(Task description)
The records should be repeated word for word, pictures excluded.

(Given records)
****************
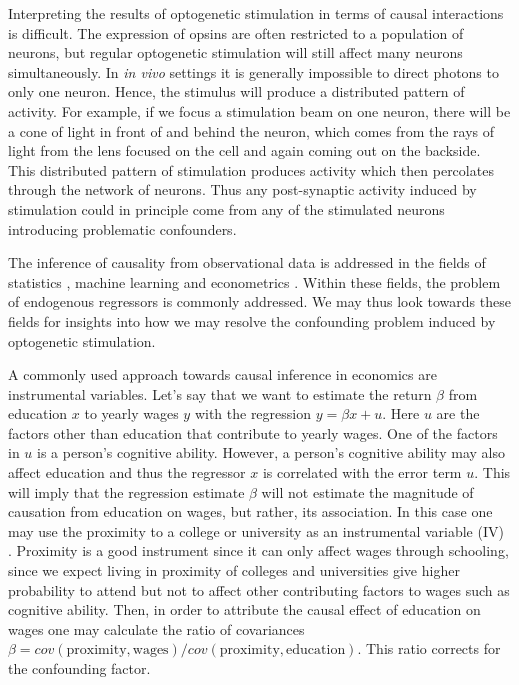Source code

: \documentclass[11pt]{article}
\begin{document}
Interpreting the results of optogenetic stimulation in terms of causal interactions is difficult. The expression of opsins are often restricted to a population of neurons, but regular optogenetic stimulation will still affect many neurons simultaneously. In \textit{in vivo} settings it is generally impossible to direct photons to only one neuron. Hence, the stimulus will produce a distributed pattern of activity. For example, if we focus a stimulation beam on one neuron, there will be a cone of light in front of and behind the neuron, which comes from the rays of light from the lens focused on the cell and again coming out on the backside. This distributed pattern of stimulation produces activity which then percolates through the network of neurons. Thus any post-synaptic activity induced by stimulation could in principle come from any of the stimulated neurons introducing problematic confounders.


The inference of causality from observational data is addressed in the fields of statistics \citep{pearl2009causality}, machine learning \citep{peters2017elements} and econometrics \citep{angrist2008mostly}. Within these fields, the problem of endogenous regressors is commonly addressed. We may thus look towards these fields for insights into how we may resolve the confounding problem induced by optogenetic stimulation. 

A commonly used approach towards causal inference in economics are instrumental variables. Let's say that we want to estimate the return $ \beta $ from education $ x $ to yearly wages $ y $ with the regression $ y = \beta x + u $. Here $ u $ are the factors other than education that contribute to yearly wages. One of the factors in $ u $ is a person's cognitive ability. However, a person's cognitive ability may also affect education and thus the regressor $ x $  is correlated with the error term $ u $. This will imply that the regression estimate $ \beta $ will not estimate the magnitude of causation from education on wages, but rather, its association. In this case one may use the proximity to a college or university as an instrumental variable (IV) \citep{card1993using}. Proximity is a good instrument since it can only affect wages through schooling, since we expect living in proximity of colleges and universities give higher probability to attend but not to affect other contributing factors to wages such as cognitive ability. Then, in order to attribute the causal effect of education on wages one may calculate the ratio of covariances $ \beta = cov(\mathrm{proximity},\mathrm{wages})/cov(\mathrm{proximity},\mathrm{education})$. This ratio corrects for the confounding factor.
\end{document}
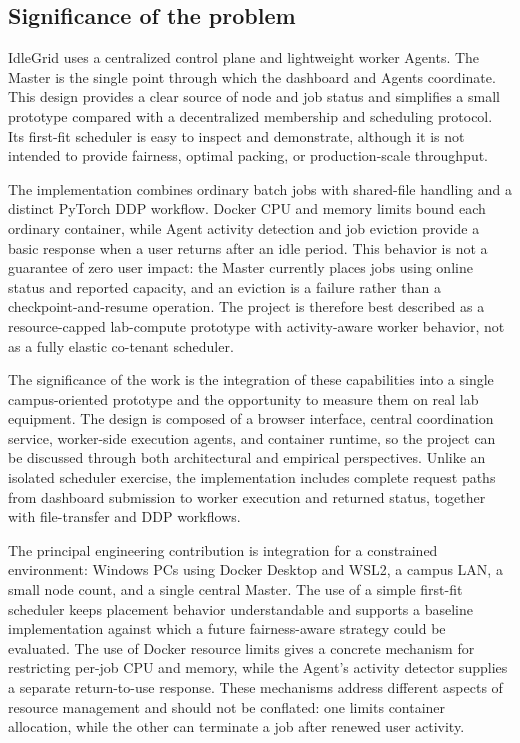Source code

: \documentclass{article}
\begin{document}
    \subsection{Significance of the problem}
	
IdleGrid uses a centralized control plane and lightweight worker Agents. The Master is the single point through which the dashboard and Agents coordinate. This design provides a clear source of node and job status and simplifies a small prototype compared with a decentralized membership and scheduling protocol. Its first-fit scheduler is easy to inspect and demonstrate, although it is not intended to provide fairness, optimal packing, or production-scale throughput.

The implementation combines ordinary batch jobs with shared-file handling and a distinct PyTorch DDP workflow. Docker CPU and memory limits bound each ordinary container, while Agent activity detection and job eviction provide a basic response when a user returns after an idle period. This behavior is not a guarantee of zero user impact: the Master currently places jobs using online status and reported capacity, and an eviction is a failure rather than a checkpoint-and-resume operation. The project is therefore best described as a resource-capped lab-compute prototype with activity-aware worker behavior, not as a fully elastic co-tenant scheduler.

The significance of the work is the integration of these capabilities into a single campus-oriented prototype and the opportunity to measure them on real lab equipment. The design is composed of a browser interface, central coordination service, worker-side execution agents, and container runtime, so the project can be discussed through both architectural and empirical perspectives. Unlike an isolated scheduler exercise, the implementation includes complete request paths from dashboard submission to worker execution and returned status, together with file-transfer and DDP workflows.

The principal engineering contribution is integration for a constrained environment: Windows PCs using Docker Desktop and WSL2, a campus LAN, a small node count, and a single central Master. The use of a simple first-fit scheduler keeps placement behavior understandable and supports a baseline implementation against which a future fairness-aware strategy could be evaluated. The use of Docker resource limits gives a concrete mechanism for restricting per-job CPU and memory, while the Agent's activity detector supplies a separate return-to-use response. These mechanisms address different aspects of resource management and should not be conflated: one limits container allocation, while the other can terminate a job after renewed user activity.
\end{document}
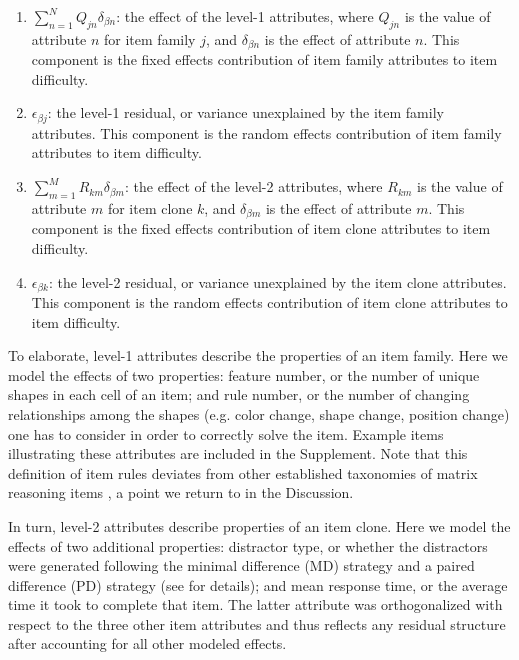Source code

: \documentclass[a4paper,man,natbib]{apa6}
\begin{document}
\begin{enumerate}

\item $\sum_{n=1}^N Q_{jn} \delta_{\beta n}$: the effect of the level-1 attributes, where $Q_{jn}$ is the value of attribute $n$ for item family $j$, and $\delta_{\beta n}$ is the effect of attribute $n$. This component is the fixed effects contribution of item family attributes to item difficulty.

\item $\epsilon_{\beta j}$: the level-1 residual, or variance unexplained by the item family attributes. This component is the random effects contribution of item family attributes to item difficulty.

\item $\sum_{m=1}^M R_{km} \delta_{\beta m}$: the effect of the level-2 attributes, where $R_{km}$ is the value of attribute $m$ for item clone $k$, and $\delta_{\beta m}$ is the effect of attribute $m$. This component is the fixed effects contribution of item clone attributes to item difficulty.

\item $\epsilon_{\beta k}$: the level-2 residual, or variance unexplained by the item clone attributes. This component is the random effects contribution of item clone attributes to item difficulty.

\end{enumerate}

To elaborate, level-1 attributes describe the properties of an item family. Here we model the effects of two properties: feature number, or the number of unique shapes in each cell of an item; and rule number, or the number of changing relationships among the shapes (e.g. color change, shape change, position change) one has to consider in order to correctly solve the item. Example items illustrating these attributes are included in the Supplement.  Note that this definition of item rules deviates from other established taxonomies of matrix reasoning items \citep{carpenter1990one}, a point we return to in the Discussion.

In turn, level-2 attributes describe properties of an item clone. Here we model the effects of two additional properties: distractor type, or whether the distractors were generated following the minimal difference (MD) strategy and a paired difference (PD) strategy (see \cite{chierchia2019matrix} for details); and mean response time, or the average time it took to complete that item. The latter attribute was orthogonalized with respect to the three other item attributes and thus reflects any residual structure after accounting for all other modeled effects. 
\end{document}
****************
(Response for this exercise)
Source code

: \documentclass[11pt]{article}
\begin{document}
Interpreting the results of optogenetic stimulation in terms of causal interactions is difficult. The expression of opsins are often restricted to a population of neurons, but regular optogenetic stimulation will still affect many neurons simultaneously. In \textit{in vivo} settings it is generally impossible to direct photons to only one neuron. Hence, the stimulus will produce a distributed pattern of activity. For example, if we focus a stimulation beam on one neuron, there will be a cone of light in front of and behind the neuron, which comes from the rays of light from the lens focused on the cell and again coming out on the backside. This distributed pattern of stimulation produces activity which then percolates through the network of neurons. Thus any post-synaptic activity induced by stimulation could in principle come from any of the stimulated neurons introducing problematic confounders.


The inference of causality from observational data is addressed in the fields of statistics \citep{pearl2009causality}, machine learning \citep{peters2017elements} and econometrics \citep{angrist2008mostly}. Within these fields, the problem of endogenous regressors is commonly addressed. We may thus look towards these fields for insights into how we may resolve the confounding problem induced by optogenetic stimulation. 

A commonly used approach towards causal inference in economics are instrumental variables. Let's say that we want to estimate the return $ \beta $ from education $ x $ to yearly wages $ y $ with the regression $ y = \beta x + u $. Here $ u $ are the factors other than education that contribute to yearly wages. One of the factors in $ u $ is a person's cognitive ability. However, a person's cognitive ability may also affect education and thus the regressor $ x $  is correlated with the error term $ u $. This will imply that the regression estimate $ \beta $ will not estimate the magnitude of causation from education on wages, but rather, its association. In this case one may use the proximity to a college or university as an instrumental variable (IV) \citep{card1993using}. Proximity is a good instrument since it can only affect wages through schooling, since we expect living in proximity of colleges and universities give higher probability to attend but not to affect other contributing factors to wages such as cognitive ability. Then, in order to attribute the causal effect of education on wages one may calculate the ratio of covariances $ \beta = cov(\mathrm{proximity},\mathrm{wages})/cov(\mathrm{proximity},\mathrm{education})$. This ratio corrects for the confounding factor.
\end{document}
Source code

: \documentclass{article}
\begin{document}
    \subsection{Significance of the problem}
	
IdleGrid uses a centralized control plane and lightweight worker Agents. The Master is the single point through which the dashboard and Agents coordinate. This design provides a clear source of node and job status and simplifies a small prototype compared with a decentralized membership and scheduling protocol. Its first-fit scheduler is easy to inspect and demonstrate, although it is not intended to provide fairness, optimal packing, or production-scale throughput.

The implementation combines ordinary batch jobs with shared-file handling and a distinct PyTorch DDP workflow. Docker CPU and memory limits bound each ordinary container, while Agent activity detection and job eviction provide a basic response when a user returns after an idle period. This behavior is not a guarantee of zero user impact: the Master currently places jobs using online status and reported capacity, and an eviction is a failure rather than a checkpoint-and-resume operation. The project is therefore best described as a resource-capped lab-compute prototype with activity-aware worker behavior, not as a fully elastic co-tenant scheduler.

The significance of the work is the integration of these capabilities into a single campus-oriented prototype and the opportunity to measure them on real lab equipment. The design is composed of a browser interface, central coordination service, worker-side execution agents, and container runtime, so the project can be discussed through both architectural and empirical perspectives. Unlike an isolated scheduler exercise, the implementation includes complete request paths from dashboard submission to worker execution and returned status, together with file-transfer and DDP workflows.

The principal engineering contribution is integration for a constrained environment: Windows PCs using Docker Desktop and WSL2, a campus LAN, a small node count, and a single central Master. The use of a simple first-fit scheduler keeps placement behavior understandable and supports a baseline implementation against which a future fairness-aware strategy could be evaluated. The use of Docker resource limits gives a concrete mechanism for restricting per-job CPU and memory, while the Agent's activity detector supplies a separate return-to-use response. These mechanisms address different aspects of resource management and should not be conflated: one limits container allocation, while the other can terminate a job after renewed user activity.
\end{document}
Source code

: \documentclass[a4paper,man,natbib]{apa6}
\begin{document}
\begin{enumerate}

\item $\sum_{n=1}^N Q_{jn} \delta_{\beta n}$: the effect of the level-1 attributes, where $Q_{jn}$ is the value of attribute $n$ for item family $j$, and $\delta_{\beta n}$ is the effect of attribute $n$. This component is the fixed effects contribution of item family attributes to item difficulty.

\item $\epsilon_{\beta j}$: the level-1 residual, or variance unexplained by the item family attributes. This component is the random effects contribution of item family attributes to item difficulty.

\item $\sum_{m=1}^M R_{km} \delta_{\beta m}$: the effect of the level-2 attributes, where $R_{km}$ is the value of attribute $m$ for item clone $k$, and $\delta_{\beta m}$ is the effect of attribute $m$. This component is the fixed effects contribution of item clone attributes to item difficulty.

\item $\epsilon_{\beta k}$: the level-2 residual, or variance unexplained by the item clone attributes. This component is the random effects contribution of item clone attributes to item difficulty.

\end{enumerate}

To elaborate, level-1 attributes describe the properties of an item family. Here we model the effects of two properties: feature number, or the number of unique shapes in each cell of an item; and rule number, or the number of changing relationships among the shapes (e.g. color change, shape change, position change) one has to consider in order to correctly solve the item. Example items illustrating these attributes are included in the Supplement.  Note that this definition of item rules deviates from other established taxonomies of matrix reasoning items \citep{carpenter1990one}, a point we return to in the Discussion.

In turn, level-2 attributes describe properties of an item clone. Here we model the effects of two additional properties: distractor type, or whether the distractors were generated following the minimal difference (MD) strategy and a paired difference (PD) strategy (see \cite{chierchia2019matrix} for details); and mean response time, or the average time it took to complete that item. The latter attribute was orthogonalized with respect to the three other item attributes and thus reflects any residual structure after accounting for all other modeled effects. 
\end{document}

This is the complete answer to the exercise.